_Problem statement_:
Among the entries, which lines carry the string "should"? Copy each of them.

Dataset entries
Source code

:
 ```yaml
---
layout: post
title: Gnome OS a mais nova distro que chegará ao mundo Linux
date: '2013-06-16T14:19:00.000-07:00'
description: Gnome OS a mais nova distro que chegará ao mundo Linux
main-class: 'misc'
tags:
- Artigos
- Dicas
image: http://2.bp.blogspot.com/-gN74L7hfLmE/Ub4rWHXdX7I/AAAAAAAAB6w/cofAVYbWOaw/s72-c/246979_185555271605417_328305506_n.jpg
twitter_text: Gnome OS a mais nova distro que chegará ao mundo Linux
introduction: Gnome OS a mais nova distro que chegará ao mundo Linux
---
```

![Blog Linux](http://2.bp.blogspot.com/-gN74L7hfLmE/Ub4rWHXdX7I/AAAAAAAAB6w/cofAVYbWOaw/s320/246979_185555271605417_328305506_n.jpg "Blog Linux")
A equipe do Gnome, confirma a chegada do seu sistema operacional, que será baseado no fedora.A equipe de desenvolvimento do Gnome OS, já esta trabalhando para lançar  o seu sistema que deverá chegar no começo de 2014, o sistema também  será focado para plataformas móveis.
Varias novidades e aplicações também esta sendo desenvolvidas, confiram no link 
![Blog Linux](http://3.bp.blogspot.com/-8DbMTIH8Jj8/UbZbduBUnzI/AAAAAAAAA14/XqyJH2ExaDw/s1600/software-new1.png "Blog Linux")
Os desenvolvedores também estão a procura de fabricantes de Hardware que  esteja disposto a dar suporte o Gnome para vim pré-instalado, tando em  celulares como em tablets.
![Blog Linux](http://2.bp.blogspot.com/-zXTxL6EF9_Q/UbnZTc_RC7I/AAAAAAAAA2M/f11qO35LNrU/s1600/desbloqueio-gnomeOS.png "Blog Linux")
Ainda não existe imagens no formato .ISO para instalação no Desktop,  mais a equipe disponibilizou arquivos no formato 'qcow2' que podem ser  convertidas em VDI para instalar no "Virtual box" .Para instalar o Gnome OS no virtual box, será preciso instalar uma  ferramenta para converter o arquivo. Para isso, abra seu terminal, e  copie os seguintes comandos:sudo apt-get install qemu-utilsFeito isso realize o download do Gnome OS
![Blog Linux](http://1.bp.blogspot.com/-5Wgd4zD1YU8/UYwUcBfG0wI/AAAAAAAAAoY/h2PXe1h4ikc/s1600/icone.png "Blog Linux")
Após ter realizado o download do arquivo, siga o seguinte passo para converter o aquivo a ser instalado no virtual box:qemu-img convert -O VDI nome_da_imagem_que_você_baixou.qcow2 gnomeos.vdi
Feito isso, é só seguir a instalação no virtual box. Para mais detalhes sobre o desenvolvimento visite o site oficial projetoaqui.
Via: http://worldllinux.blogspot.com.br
==
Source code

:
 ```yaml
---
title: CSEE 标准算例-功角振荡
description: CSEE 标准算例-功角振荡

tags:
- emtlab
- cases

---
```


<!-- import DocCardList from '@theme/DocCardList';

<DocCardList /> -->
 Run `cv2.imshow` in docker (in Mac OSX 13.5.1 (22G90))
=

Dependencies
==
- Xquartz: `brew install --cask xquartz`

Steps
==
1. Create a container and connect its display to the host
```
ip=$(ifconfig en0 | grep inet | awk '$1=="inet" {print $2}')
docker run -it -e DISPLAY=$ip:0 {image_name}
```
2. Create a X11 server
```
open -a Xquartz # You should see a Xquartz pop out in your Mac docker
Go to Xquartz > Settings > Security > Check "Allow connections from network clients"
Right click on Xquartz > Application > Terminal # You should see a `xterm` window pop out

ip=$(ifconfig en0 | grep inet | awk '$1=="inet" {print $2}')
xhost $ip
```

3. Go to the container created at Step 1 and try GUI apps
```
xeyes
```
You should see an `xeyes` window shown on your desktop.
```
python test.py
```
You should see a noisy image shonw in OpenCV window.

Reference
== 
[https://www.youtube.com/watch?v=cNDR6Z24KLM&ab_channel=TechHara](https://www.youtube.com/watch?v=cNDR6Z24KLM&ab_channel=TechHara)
---
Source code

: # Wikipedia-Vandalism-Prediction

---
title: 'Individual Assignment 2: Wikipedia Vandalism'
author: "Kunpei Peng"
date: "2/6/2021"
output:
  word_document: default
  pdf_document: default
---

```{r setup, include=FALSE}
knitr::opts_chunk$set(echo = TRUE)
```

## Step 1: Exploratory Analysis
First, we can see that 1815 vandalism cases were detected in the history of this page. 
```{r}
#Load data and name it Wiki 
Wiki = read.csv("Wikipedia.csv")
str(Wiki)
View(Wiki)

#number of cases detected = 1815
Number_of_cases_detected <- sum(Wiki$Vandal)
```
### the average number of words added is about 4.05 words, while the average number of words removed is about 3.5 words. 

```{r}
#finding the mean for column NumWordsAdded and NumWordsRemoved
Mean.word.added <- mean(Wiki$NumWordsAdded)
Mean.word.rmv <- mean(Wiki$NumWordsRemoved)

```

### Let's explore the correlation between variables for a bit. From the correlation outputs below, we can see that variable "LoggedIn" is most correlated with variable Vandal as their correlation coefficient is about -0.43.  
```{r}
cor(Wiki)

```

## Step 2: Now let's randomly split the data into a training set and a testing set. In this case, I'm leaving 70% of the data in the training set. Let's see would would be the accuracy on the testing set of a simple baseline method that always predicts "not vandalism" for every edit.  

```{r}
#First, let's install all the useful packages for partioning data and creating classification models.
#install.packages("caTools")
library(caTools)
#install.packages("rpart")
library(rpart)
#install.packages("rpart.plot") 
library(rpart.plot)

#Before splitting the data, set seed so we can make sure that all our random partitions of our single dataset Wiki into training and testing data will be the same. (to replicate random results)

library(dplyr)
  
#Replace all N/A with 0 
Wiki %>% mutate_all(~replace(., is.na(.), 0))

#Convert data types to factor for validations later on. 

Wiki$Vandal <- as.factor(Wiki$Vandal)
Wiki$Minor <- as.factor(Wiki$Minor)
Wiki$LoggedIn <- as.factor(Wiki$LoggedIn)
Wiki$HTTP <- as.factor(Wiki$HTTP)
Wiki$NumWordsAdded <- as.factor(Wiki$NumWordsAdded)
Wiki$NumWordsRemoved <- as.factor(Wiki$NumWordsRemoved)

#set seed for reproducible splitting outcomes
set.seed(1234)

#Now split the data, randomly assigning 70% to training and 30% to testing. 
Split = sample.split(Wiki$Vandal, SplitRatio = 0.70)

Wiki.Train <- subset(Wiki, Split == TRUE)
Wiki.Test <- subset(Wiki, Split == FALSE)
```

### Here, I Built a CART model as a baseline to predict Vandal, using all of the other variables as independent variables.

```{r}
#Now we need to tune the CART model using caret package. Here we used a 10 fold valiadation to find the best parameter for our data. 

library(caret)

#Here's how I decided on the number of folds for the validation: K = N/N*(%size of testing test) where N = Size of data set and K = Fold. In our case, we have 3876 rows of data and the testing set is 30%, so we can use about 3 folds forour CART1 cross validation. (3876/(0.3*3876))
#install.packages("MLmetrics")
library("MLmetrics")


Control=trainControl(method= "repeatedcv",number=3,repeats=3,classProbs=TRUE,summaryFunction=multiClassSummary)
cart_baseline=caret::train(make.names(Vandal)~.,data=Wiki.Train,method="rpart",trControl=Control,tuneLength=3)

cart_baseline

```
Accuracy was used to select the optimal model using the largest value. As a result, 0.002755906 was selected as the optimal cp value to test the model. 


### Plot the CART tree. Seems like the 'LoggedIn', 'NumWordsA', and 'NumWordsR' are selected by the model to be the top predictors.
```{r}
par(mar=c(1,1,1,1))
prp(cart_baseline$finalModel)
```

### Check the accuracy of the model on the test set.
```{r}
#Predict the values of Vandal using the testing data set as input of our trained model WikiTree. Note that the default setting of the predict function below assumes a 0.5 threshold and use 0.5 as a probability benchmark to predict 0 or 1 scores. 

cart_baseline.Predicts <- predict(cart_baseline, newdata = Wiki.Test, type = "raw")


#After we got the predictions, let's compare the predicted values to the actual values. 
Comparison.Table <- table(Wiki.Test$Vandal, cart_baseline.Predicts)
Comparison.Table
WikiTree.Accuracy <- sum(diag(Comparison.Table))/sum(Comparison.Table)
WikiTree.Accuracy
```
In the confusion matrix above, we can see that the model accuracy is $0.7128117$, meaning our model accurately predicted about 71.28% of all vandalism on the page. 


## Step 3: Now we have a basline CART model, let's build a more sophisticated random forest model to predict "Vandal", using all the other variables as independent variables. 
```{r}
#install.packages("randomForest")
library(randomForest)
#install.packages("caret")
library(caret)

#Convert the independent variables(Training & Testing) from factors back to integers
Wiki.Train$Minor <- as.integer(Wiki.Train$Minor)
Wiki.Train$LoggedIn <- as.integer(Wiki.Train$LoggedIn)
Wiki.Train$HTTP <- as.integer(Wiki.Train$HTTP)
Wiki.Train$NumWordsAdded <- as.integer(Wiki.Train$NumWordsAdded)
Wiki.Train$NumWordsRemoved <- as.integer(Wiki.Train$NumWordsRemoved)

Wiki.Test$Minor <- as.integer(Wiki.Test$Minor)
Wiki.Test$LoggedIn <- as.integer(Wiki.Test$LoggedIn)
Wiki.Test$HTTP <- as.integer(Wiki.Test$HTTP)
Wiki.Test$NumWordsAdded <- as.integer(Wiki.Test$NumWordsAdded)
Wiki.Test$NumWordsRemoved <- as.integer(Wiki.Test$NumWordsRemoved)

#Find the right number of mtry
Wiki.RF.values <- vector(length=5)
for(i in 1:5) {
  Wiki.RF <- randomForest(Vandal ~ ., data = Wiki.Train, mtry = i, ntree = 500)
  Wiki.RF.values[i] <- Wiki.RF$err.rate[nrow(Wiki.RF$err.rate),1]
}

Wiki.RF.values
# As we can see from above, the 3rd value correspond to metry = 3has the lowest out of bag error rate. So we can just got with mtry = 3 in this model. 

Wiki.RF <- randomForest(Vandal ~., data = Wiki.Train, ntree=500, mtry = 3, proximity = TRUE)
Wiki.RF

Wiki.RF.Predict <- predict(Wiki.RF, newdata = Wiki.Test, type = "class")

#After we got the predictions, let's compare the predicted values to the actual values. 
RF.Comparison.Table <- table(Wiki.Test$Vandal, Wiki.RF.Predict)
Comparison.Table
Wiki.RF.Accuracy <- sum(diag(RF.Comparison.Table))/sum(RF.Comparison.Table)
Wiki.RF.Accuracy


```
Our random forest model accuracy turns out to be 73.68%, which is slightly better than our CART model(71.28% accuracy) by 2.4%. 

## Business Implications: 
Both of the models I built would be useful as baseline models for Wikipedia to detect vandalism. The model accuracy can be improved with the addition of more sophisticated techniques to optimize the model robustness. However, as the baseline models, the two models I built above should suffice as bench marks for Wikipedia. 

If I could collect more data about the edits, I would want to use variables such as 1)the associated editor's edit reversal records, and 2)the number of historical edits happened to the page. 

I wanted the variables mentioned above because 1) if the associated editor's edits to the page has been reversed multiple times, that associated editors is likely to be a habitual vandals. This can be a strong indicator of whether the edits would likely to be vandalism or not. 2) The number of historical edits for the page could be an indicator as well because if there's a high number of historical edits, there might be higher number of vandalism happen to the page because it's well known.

_Exercise solution_:
open -a Xquartz # You should see a Xquartz pop out in your Mac docker
Right click on Xquartz > Application > Terminal # You should see a `xterm` window pop out
You should see an `xeyes` window shown on your desktop.
You should see a noisy image shonw in OpenCV window.
Both of the models I built would be useful as baseline models for Wikipedia to detect vandalism. The model accuracy can be improved with the addition of more sophisticated techniques to optimize the model robustness. However, as the baseline models, the two models I built above should suffice as bench marks for Wikipedia. 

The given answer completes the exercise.